Di corsa mi recavo verso la rue Nicolas-Appert, nell’XI arrondissement, la polizia già aveva chiuso l’intero quartiere, io tiravo fuori il mio tesserino e riuscivo a passare e scattavo questa foto buia.

La scientifica era già arrivata sul posto, quella a terra era la bicicletta di un poliziotto, un poliziotto di nome Ahmed, di origine algerina, musulmano, falciato anche lui dalla scia di morte e terrore dei fratelli Kouachi che così vendicavano l’affronto di Charlie Hebdo ma finivano per morire falciati dai colpi della gendarmerie ironicamente proprio in una stamperia.

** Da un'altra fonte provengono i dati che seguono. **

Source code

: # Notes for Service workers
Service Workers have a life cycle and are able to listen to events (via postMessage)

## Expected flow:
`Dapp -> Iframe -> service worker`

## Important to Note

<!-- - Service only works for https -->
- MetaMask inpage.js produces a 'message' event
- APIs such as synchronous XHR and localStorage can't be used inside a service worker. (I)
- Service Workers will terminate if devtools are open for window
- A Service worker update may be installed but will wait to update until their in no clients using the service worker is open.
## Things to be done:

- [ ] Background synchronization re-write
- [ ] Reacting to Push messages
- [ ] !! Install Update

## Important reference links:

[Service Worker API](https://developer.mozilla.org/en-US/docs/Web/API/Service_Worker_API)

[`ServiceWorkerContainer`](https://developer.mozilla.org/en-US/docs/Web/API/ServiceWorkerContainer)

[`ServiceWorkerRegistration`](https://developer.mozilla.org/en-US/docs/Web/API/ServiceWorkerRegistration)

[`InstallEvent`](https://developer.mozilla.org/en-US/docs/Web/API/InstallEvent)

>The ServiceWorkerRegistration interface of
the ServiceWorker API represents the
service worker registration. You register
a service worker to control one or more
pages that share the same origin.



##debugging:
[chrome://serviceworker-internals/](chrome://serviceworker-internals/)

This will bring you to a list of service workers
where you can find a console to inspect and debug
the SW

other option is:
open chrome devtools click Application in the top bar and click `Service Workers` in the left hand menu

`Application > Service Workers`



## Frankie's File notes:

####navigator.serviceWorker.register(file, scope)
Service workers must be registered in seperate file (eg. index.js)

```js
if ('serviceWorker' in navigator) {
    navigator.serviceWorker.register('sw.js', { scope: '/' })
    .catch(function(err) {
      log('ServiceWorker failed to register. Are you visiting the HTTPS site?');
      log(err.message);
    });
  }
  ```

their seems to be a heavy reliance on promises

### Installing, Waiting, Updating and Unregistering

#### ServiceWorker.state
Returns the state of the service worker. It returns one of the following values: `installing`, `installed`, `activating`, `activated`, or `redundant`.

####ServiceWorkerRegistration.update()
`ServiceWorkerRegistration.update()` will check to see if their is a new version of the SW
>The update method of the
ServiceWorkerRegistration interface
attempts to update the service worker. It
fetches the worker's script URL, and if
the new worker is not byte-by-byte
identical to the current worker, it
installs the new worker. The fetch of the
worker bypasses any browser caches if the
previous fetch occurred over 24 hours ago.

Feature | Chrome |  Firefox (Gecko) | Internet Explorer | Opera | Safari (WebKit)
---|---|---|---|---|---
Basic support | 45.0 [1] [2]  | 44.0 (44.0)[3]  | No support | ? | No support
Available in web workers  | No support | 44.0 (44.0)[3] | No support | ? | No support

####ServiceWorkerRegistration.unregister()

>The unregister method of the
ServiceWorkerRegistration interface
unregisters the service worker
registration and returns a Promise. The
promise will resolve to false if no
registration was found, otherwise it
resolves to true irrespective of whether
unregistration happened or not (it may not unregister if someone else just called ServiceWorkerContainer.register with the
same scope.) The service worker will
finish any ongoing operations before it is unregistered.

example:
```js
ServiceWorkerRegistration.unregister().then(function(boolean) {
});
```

Da allora la città di Parigi non è stata più la stessa, la capitale francese si è chiusa in sé stessa, la satira stessa ha dovuto prendere altre strade, farsi clandestina e noi tutti siamo diventati più poveri, paralizzati ed impauriti.

All’epoca titolai il mio servizio sul quotidiano Linkiesta.it: “Hanno ucciso Voltaire” , la redazione lo lasciò  così com’era, era calzante quella metafora di come era facile uccidere lo spirito critico a colpi di arma da fuoco. Mentre calcavo quelle strade grigie e buie di quella mattina di 10 anni fa, riflettevo sulla brutta piega che stavano prendendo le cose in quel frangente storico. Nonostante la grande risposta di Parigi con una manifestazione monstre in difesa della libertà di stampa, il nostro mondo da allora è cambiato per sempre.

Fu sancito il concetto che nessuno era al riparo, che la libertà di espressione non era più garantita nemmeno in Europa, che si cercava insistentemente di spezzare le matite ai vignettisti e ai caricaturisti che disegnavano cose sconvenienti, che si poteva ammazzare e far tacere i giornalisti quando documentavano cose scomode, che si inviavano in esilio o al confino scrittori, artisti, intellettuali quando usavano la propria penna come arma per smontare le false ideologie, l’oscurantismo, il dogmatismo, la corruzione, la stupidità.

Ora come non mai occorre ricordare il sacrificio di quei vignettisti e di quei giornalisti che hanno pagato con la vita il voler sempre difendere a spada tratta la libertà sacrosanta di poter esprimere le proprie opinioni, di poter ridere di tutto senza timore di essere falciati dalle armi dell’intolleranza e dell’ignoranza.